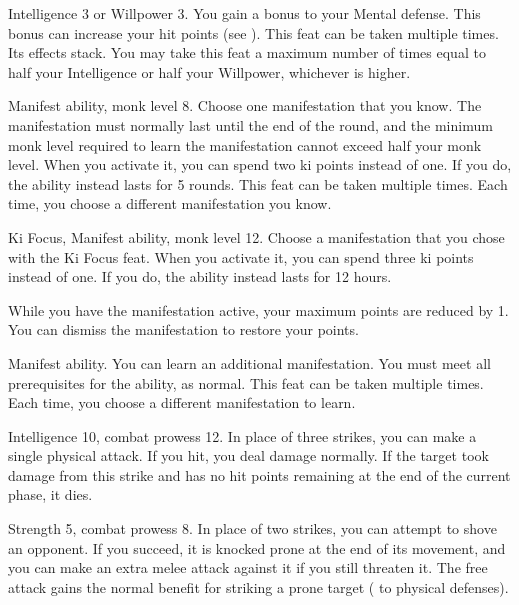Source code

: \featpre Intelligence 3 or Willpower 3.
\featben You gain a  bonus to your Mental defense.
This bonus can increase your hit points (see ).
 This feat can be taken multiple times. Its effects stack.
You may take this feat a maximum number of times equal to half your Intelligence or half your Willpower, whichever is higher.

\featpres Manifest \ki ability, monk level 8.
\featben Choose one \ki manifestation that you know.
The manifestation must normally last until the end of the round, and the minimum monk level required to learn the manifestation cannot exceed half your monk level.
When you activate it, you can spend two ki points instead of one.
If you do, the ability instead lasts for 5 rounds.
 This feat can be taken multiple times.
Each time, you choose a different \ki manifestation you know.

\featpres Ki Focus, Manifest \ki ability, monk level 12.
\featben Choose a \ki manifestation that you chose with the Ki Focus feat.
When you activate it, you can spend three ki points instead of one.
If you do, the ability instead lasts for 12 hours.

While you have the manifestation active, your maximum \ki points are reduced by 1.
You can dismiss the manifestation to restore your \ki points.

\featpre Manifest \ki ability.
\featben You can learn an additional \ki manifestation.
You must meet all prerequisites for the ability, as normal.
 This feat can be taken multiple times.
Each time, you choose a different \ki manifestation to learn.

\featpres Intelligence 10, combat prowess 12.
\featben In place of three strikes, you can make a single physical attack.
If you hit, you deal damage normally.
If the target took damage from this strike and has no hit points remaining at the end of the current phase, it dies.

\featpres Strength 5, combat prowess 8.
\featben In place of two strikes, you can attempt to shove an opponent.
If you succeed, it is knocked prone at the end of its movement, and you can make an extra melee attack against it if you still threaten it.
The free attack gains the normal benefit for striking a prone target ( to physical defenses).

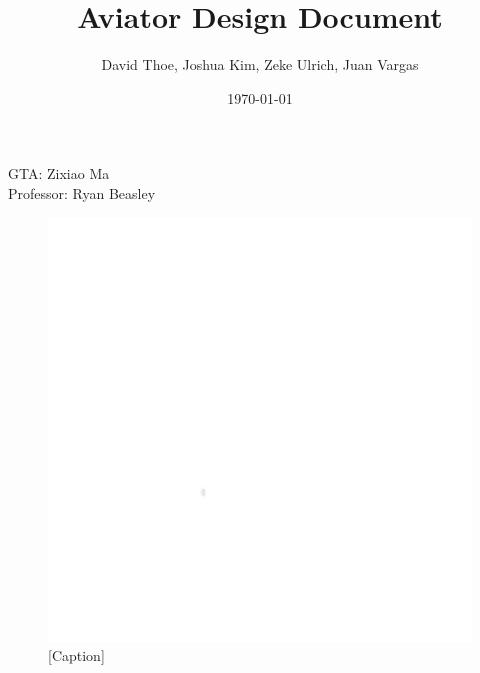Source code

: \documentclass[letterpaper, 11pt]{article}
\begin{document}

\title{Aviator Design Document}
\author{David Thoe, Joshua Kim, Zeke Ulrich, Juan Vargas}
\date{\today}
\maketitle

\begin{center}
    GTA: Zixiao Ma \\
    Professor: Ryan Beasley
\end{center}

\begin{figure}[h]
    \centering
    \includegraphics[width=12cm,scale=1]{images/white.png}
    \caption{[Caption]}
\end{figure}


\clearpage
\tableofcontents %

\clearpage
\listoffigures %

\clearpage
\listoftables %
\end{document}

PROBLEM DESCRIPTION: From the records above, print exactly the lines that run from the line with "If you do, the ability instead lasts for 5" to the line with "shove an opponent.", inclusive.

RESPONSE TO THE EXERCISE:
If you do, the ability instead lasts for 5 rounds.
 This feat can be taken multiple times.
Each time, you choose a different \ki manifestation you know.

\featpres Ki Focus, Manifest \ki ability, monk level 12.
\featben Choose a \ki manifestation that you chose with the Ki Focus feat.
When you activate it, you can spend three ki points instead of one.
If you do, the ability instead lasts for 12 hours.

While you have the manifestation active, your maximum \ki points are reduced by 1.
You can dismiss the manifestation to restore your \ki points.

\featpre Manifest \ki ability.
\featben You can learn an additional \ki manifestation.
You must meet all prerequisites for the ability, as normal.
 This feat can be taken multiple times.
Each time, you choose a different \ki manifestation to learn.

\featpres Intelligence 10, combat prowess 12.
\featben In place of three strikes, you can make a single physical attack.
If you hit, you deal damage normally.
If the target took damage from this strike and has no hit points remaining at the end of the current phase, it dies.

\featpres Strength 5, combat prowess 8.
\featben In place of two strikes, you can attempt to shove an opponent.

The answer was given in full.